WHAT TO DO:
Set down every entry exactly as it stands, omitting any picture.

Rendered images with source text
[Start of section]

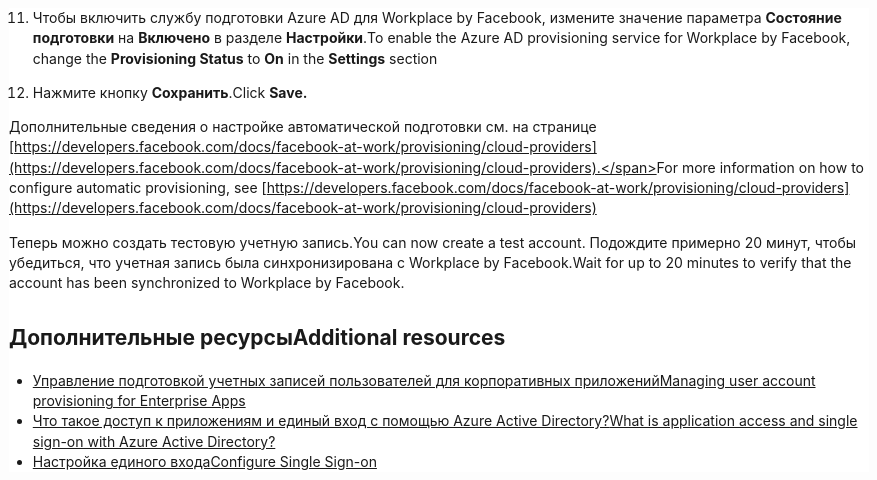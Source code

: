 11. <span data-ttu-id="ff617-149">Чтобы включить службу подготовки Azure AD для Workplace by Facebook, измените значение параметра **Состояние подготовки** на **Включено** в разделе **Настройки**.</span><span class="sxs-lookup"><span data-stu-id="ff617-149">To enable the Azure AD provisioning service for Workplace by Facebook, change the **Provisioning Status** to **On** in the **Settings** section</span></span>

12. <span data-ttu-id="ff617-150">Нажмите кнопку **Сохранить**.</span><span class="sxs-lookup"><span data-stu-id="ff617-150">Click **Save.**</span></span>

<span data-ttu-id="ff617-151">Дополнительные сведения о настройке автоматической подготовки см. на странице [https://developers.facebook.com/docs/facebook-at-work/provisioning/cloud-providers](https://developers.facebook.com/docs/facebook-at-work/provisioning/cloud-providers).</span><span class="sxs-lookup"><span data-stu-id="ff617-151">For more information on how to configure automatic provisioning, see [https://developers.facebook.com/docs/facebook-at-work/provisioning/cloud-providers](https://developers.facebook.com/docs/facebook-at-work/provisioning/cloud-providers)</span></span>

<span data-ttu-id="ff617-152">Теперь можно создать тестовую учетную запись.</span><span class="sxs-lookup"><span data-stu-id="ff617-152">You can now create a test account.</span></span> <span data-ttu-id="ff617-153">Подождите примерно 20 минут, чтобы убедиться, что учетная запись была синхронизирована с Workplace by Facebook.</span><span class="sxs-lookup"><span data-stu-id="ff617-153">Wait for up to 20 minutes to verify that the account has been synchronized to Workplace by Facebook.</span></span>

## <a name="additional-resources"></a><span data-ttu-id="ff617-154">Дополнительные ресурсы</span><span class="sxs-lookup"><span data-stu-id="ff617-154">Additional resources</span></span>

* [<span data-ttu-id="ff617-155">Управление подготовкой учетных записей пользователей для корпоративных приложений</span><span class="sxs-lookup"><span data-stu-id="ff617-155">Managing user account provisioning for Enterprise Apps</span></span>](active-directory-saas-tutorial-list.md)
* [<span data-ttu-id="ff617-156">Что такое доступ к приложениям и единый вход с помощью Azure Active Directory?</span><span class="sxs-lookup"><span data-stu-id="ff617-156">What is application access and single sign-on with Azure Active Directory?</span></span>](active-directory-appssoaccess-whatis.md)
* [<span data-ttu-id="ff617-157">Настройка единого входа</span><span class="sxs-lookup"><span data-stu-id="ff617-157">Configure Single Sign-on</span></span>](active-directory-saas-workplacebyfacebook-tutorial.md)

[End of section]

SOLUTION:
Source code

: 11. <span data-ttu-id="ff617-149">Чтобы включить службу подготовки Azure AD для Workplace by Facebook, измените значение параметра **Состояние подготовки** на **Включено** в разделе **Настройки**.</span><span class="sxs-lookup"><span data-stu-id="ff617-149">To enable the Azure AD provisioning service for Workplace by Facebook, change the **Provisioning Status** to **On** in the **Settings** section</span></span>

12. <span data-ttu-id="ff617-150">Нажмите кнопку **Сохранить**.</span><span class="sxs-lookup"><span data-stu-id="ff617-150">Click **Save.**</span></span>

<span data-ttu-id="ff617-151">Дополнительные сведения о настройке автоматической подготовки см. на странице [https://developers.facebook.com/docs/facebook-at-work/provisioning/cloud-providers](https://developers.facebook.com/docs/facebook-at-work/provisioning/cloud-providers).</span><span class="sxs-lookup"><span data-stu-id="ff617-151">For more information on how to configure automatic provisioning, see [https://developers.facebook.com/docs/facebook-at-work/provisioning/cloud-providers](https://developers.facebook.com/docs/facebook-at-work/provisioning/cloud-providers)</span></span>

<span data-ttu-id="ff617-152">Теперь можно создать тестовую учетную запись.</span><span class="sxs-lookup"><span data-stu-id="ff617-152">You can now create a test account.</span></span> <span data-ttu-id="ff617-153">Подождите примерно 20 минут, чтобы убедиться, что учетная запись была синхронизирована с Workplace by Facebook.</span><span class="sxs-lookup"><span data-stu-id="ff617-153">Wait for up to 20 minutes to verify that the account has been synchronized to Workplace by Facebook.</span></span>

## <a name="additional-resources"></a><span data-ttu-id="ff617-154">Дополнительные ресурсы</span><span class="sxs-lookup"><span data-stu-id="ff617-154">Additional resources</span></span>

* [<span data-ttu-id="ff617-155">Управление подготовкой учетных записей пользователей для корпоративных приложений</span><span class="sxs-lookup"><span data-stu-id="ff617-155">Managing user account provisioning for Enterprise Apps</span></span>](active-directory-saas-tutorial-list.md)
* [<span data-ttu-id="ff617-156">Что такое доступ к приложениям и единый вход с помощью Azure Active Directory?</span><span class="sxs-lookup"><span data-stu-id="ff617-156">What is application access and single sign-on with Azure Active Directory?</span></span>](active-directory-appssoaccess-whatis.md)
* [<span data-ttu-id="ff617-157">Настройка единого входа</span><span class="sxs-lookup"><span data-stu-id="ff617-157">Configure Single Sign-on</span></span>](active-directory-saas-workplacebyfacebook-tutorial.md)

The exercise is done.